[Collection entries]
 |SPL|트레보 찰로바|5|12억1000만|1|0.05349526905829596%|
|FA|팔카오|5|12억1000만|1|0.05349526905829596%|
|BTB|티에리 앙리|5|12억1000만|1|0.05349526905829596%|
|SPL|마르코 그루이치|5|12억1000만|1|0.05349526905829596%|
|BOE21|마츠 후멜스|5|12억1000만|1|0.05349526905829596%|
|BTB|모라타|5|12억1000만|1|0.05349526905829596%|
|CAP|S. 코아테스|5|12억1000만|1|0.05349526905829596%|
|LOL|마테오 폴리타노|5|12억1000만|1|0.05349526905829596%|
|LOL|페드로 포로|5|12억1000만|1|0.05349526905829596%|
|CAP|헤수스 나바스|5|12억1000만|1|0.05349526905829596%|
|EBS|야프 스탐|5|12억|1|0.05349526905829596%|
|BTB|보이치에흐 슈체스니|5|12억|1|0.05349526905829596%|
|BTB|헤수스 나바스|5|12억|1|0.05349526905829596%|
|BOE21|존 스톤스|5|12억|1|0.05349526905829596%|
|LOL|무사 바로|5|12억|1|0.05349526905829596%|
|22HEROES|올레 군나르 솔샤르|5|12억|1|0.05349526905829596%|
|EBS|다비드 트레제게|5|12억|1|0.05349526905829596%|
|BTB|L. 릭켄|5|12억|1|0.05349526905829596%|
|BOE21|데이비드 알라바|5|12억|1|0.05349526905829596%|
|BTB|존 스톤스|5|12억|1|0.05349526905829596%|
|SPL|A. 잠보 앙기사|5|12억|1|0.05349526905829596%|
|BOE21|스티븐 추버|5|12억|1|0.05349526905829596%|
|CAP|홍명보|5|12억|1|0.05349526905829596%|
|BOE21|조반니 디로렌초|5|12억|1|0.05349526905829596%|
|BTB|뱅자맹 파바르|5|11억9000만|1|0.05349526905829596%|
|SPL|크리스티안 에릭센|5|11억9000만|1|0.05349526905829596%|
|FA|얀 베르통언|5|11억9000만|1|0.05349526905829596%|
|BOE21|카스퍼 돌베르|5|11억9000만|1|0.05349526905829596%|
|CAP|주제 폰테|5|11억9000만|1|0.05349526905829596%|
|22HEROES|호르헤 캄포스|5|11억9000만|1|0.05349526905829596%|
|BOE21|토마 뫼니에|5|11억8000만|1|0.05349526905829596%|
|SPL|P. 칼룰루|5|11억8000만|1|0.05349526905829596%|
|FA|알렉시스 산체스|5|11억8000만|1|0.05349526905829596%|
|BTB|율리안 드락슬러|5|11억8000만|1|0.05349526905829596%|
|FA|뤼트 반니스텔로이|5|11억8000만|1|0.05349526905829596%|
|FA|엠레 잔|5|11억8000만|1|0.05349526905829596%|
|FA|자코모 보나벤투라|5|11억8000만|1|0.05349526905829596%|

§ Work instructions:
The full set of records must be transcribed character for character.

§ Exercise solution:
 |SPL|트레보 찰로바|5|12억1000만|1|0.05349526905829596%|
|FA|팔카오|5|12억1000만|1|0.05349526905829596%|
|BTB|티에리 앙리|5|12억1000만|1|0.05349526905829596%|
|SPL|마르코 그루이치|5|12억1000만|1|0.05349526905829596%|
|BOE21|마츠 후멜스|5|12억1000만|1|0.05349526905829596%|
|BTB|모라타|5|12억1000만|1|0.05349526905829596%|
|CAP|S. 코아테스|5|12억1000만|1|0.05349526905829596%|
|LOL|마테오 폴리타노|5|12억1000만|1|0.05349526905829596%|
|LOL|페드로 포로|5|12억1000만|1|0.05349526905829596%|
|CAP|헤수스 나바스|5|12억1000만|1|0.05349526905829596%|
|EBS|야프 스탐|5|12억|1|0.05349526905829596%|
|BTB|보이치에흐 슈체스니|5|12억|1|0.05349526905829596%|
|BTB|헤수스 나바스|5|12억|1|0.05349526905829596%|
|BOE21|존 스톤스|5|12억|1|0.05349526905829596%|
|LOL|무사 바로|5|12억|1|0.05349526905829596%|
|22HEROES|올레 군나르 솔샤르|5|12억|1|0.05349526905829596%|
|EBS|다비드 트레제게|5|12억|1|0.05349526905829596%|
|BTB|L. 릭켄|5|12억|1|0.05349526905829596%|
|BOE21|데이비드 알라바|5|12억|1|0.05349526905829596%|
|BTB|존 스톤스|5|12억|1|0.05349526905829596%|
|SPL|A. 잠보 앙기사|5|12억|1|0.05349526905829596%|
|BOE21|스티븐 추버|5|12억|1|0.05349526905829596%|
|CAP|홍명보|5|12억|1|0.05349526905829596%|
|BOE21|조반니 디로렌초|5|12억|1|0.05349526905829596%|
|BTB|뱅자맹 파바르|5|11억9000만|1|0.05349526905829596%|
|SPL|크리스티안 에릭센|5|11억9000만|1|0.05349526905829596%|
|FA|얀 베르통언|5|11억9000만|1|0.05349526905829596%|
|BOE21|카스퍼 돌베르|5|11억9000만|1|0.05349526905829596%|
|CAP|주제 폰테|5|11억9000만|1|0.05349526905829596%|
|22HEROES|호르헤 캄포스|5|11억9000만|1|0.05349526905829596%|
|BOE21|토마 뫼니에|5|11억8000만|1|0.05349526905829596%|
|SPL|P. 칼룰루|5|11억8000만|1|0.05349526905829596%|
|FA|알렉시스 산체스|5|11억8000만|1|0.05349526905829596%|
|BTB|율리안 드락슬러|5|11억8000만|1|0.05349526905829596%|
|FA|뤼트 반니스텔로이|5|11억8000만|1|0.05349526905829596%|
|FA|엠레 잔|5|11억8000만|1|0.05349526905829596%|
|FA|자코모 보나벤투라|5|11억8000만|1|0.05349526905829596%|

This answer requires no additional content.